--- Entries shown Enclosed Below ---

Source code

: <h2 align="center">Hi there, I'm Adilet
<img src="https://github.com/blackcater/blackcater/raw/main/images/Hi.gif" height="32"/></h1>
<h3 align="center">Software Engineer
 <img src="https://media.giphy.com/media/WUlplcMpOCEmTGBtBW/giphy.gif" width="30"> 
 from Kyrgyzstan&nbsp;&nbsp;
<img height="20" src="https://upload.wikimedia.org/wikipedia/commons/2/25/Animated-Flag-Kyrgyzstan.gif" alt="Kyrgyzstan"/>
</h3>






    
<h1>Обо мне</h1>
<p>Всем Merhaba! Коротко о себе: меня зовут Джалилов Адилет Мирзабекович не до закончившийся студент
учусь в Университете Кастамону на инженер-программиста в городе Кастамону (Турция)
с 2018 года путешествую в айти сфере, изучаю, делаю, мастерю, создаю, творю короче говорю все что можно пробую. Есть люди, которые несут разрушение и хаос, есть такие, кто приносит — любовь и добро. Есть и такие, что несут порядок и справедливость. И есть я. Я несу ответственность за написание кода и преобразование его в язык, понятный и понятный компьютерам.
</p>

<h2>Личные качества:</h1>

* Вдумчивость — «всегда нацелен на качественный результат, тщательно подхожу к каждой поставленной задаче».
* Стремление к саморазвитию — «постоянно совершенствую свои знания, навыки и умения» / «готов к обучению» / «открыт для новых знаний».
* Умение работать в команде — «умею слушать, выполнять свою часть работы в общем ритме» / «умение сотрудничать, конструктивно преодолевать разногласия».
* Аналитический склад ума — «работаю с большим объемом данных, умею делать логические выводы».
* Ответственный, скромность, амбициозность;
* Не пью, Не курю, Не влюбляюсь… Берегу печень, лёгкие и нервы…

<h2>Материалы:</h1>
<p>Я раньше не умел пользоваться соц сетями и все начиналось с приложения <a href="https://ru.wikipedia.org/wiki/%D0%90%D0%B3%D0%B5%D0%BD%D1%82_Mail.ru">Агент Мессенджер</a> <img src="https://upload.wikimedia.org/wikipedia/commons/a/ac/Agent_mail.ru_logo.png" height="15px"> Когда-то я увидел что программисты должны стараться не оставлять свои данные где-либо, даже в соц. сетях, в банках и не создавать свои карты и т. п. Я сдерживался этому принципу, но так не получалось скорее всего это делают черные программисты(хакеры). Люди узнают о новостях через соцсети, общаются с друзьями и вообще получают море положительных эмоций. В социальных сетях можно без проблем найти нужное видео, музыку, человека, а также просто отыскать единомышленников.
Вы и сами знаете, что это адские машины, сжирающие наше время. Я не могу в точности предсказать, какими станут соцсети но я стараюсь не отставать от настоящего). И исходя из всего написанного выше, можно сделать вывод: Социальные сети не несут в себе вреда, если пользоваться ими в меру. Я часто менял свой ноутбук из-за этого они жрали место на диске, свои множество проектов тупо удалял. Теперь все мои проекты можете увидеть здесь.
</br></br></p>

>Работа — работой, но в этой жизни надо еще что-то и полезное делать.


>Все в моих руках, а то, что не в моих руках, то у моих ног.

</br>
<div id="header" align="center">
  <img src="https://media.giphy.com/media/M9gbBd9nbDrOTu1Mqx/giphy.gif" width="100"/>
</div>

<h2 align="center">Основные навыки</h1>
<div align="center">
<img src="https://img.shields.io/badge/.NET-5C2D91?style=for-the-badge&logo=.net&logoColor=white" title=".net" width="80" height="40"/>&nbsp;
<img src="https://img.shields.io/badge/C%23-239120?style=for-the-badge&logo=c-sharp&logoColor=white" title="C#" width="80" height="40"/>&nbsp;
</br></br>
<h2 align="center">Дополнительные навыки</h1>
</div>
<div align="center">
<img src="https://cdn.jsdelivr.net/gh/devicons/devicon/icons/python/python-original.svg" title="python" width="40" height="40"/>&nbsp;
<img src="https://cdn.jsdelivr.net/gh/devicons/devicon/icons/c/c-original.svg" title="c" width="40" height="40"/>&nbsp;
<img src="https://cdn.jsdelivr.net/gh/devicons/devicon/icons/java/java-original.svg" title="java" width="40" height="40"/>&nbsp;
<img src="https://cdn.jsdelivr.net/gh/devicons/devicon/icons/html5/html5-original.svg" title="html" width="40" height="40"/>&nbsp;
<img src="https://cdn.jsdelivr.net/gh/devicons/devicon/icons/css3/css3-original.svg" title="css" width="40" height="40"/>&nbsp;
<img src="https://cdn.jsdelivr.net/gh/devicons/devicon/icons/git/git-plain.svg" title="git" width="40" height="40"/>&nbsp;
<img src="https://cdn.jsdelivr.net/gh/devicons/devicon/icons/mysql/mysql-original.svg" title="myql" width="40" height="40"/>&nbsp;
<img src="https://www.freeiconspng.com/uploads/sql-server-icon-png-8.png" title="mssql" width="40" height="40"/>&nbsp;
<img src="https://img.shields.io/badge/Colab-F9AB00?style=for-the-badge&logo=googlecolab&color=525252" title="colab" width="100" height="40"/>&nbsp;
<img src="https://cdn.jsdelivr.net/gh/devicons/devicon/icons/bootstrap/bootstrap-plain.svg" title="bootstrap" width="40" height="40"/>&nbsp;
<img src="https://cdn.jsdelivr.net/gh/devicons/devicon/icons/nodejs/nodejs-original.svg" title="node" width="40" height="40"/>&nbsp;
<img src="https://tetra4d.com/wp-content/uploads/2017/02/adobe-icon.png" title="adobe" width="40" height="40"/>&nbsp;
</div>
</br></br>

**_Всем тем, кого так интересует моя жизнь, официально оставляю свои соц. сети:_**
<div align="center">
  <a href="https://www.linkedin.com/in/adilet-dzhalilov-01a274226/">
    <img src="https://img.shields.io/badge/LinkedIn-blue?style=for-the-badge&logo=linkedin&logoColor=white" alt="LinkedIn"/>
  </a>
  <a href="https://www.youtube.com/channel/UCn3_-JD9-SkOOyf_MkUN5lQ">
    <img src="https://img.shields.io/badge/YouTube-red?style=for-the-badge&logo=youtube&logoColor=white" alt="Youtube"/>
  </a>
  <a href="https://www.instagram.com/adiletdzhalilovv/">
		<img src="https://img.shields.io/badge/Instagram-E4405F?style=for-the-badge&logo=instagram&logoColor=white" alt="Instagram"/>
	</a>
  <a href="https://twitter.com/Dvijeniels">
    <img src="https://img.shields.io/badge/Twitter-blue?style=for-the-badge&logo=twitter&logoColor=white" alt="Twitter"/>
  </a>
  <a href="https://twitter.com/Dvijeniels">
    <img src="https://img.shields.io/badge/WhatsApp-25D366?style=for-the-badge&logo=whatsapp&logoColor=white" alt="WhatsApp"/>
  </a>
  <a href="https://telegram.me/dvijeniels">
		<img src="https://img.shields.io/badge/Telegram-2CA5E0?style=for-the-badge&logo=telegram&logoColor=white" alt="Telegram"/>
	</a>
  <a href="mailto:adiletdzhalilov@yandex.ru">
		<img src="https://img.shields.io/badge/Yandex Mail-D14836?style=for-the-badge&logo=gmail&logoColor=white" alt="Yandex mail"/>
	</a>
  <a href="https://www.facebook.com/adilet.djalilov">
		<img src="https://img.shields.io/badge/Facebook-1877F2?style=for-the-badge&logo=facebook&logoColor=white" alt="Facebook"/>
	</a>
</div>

--- End of Enclosed Entries shown ---

Exercise aim: All lines in the listing above with the string "align" should be returned.

Reply to the exercise:
: <h2 align="center">Hi there, I'm Adilet
<h3 align="center">Software Engineer
<div id="header" align="center">
<h2 align="center">Основные навыки</h1>
<div align="center">
<h2 align="center">Дополнительные навыки</h1>
<div align="center">
<div align="center">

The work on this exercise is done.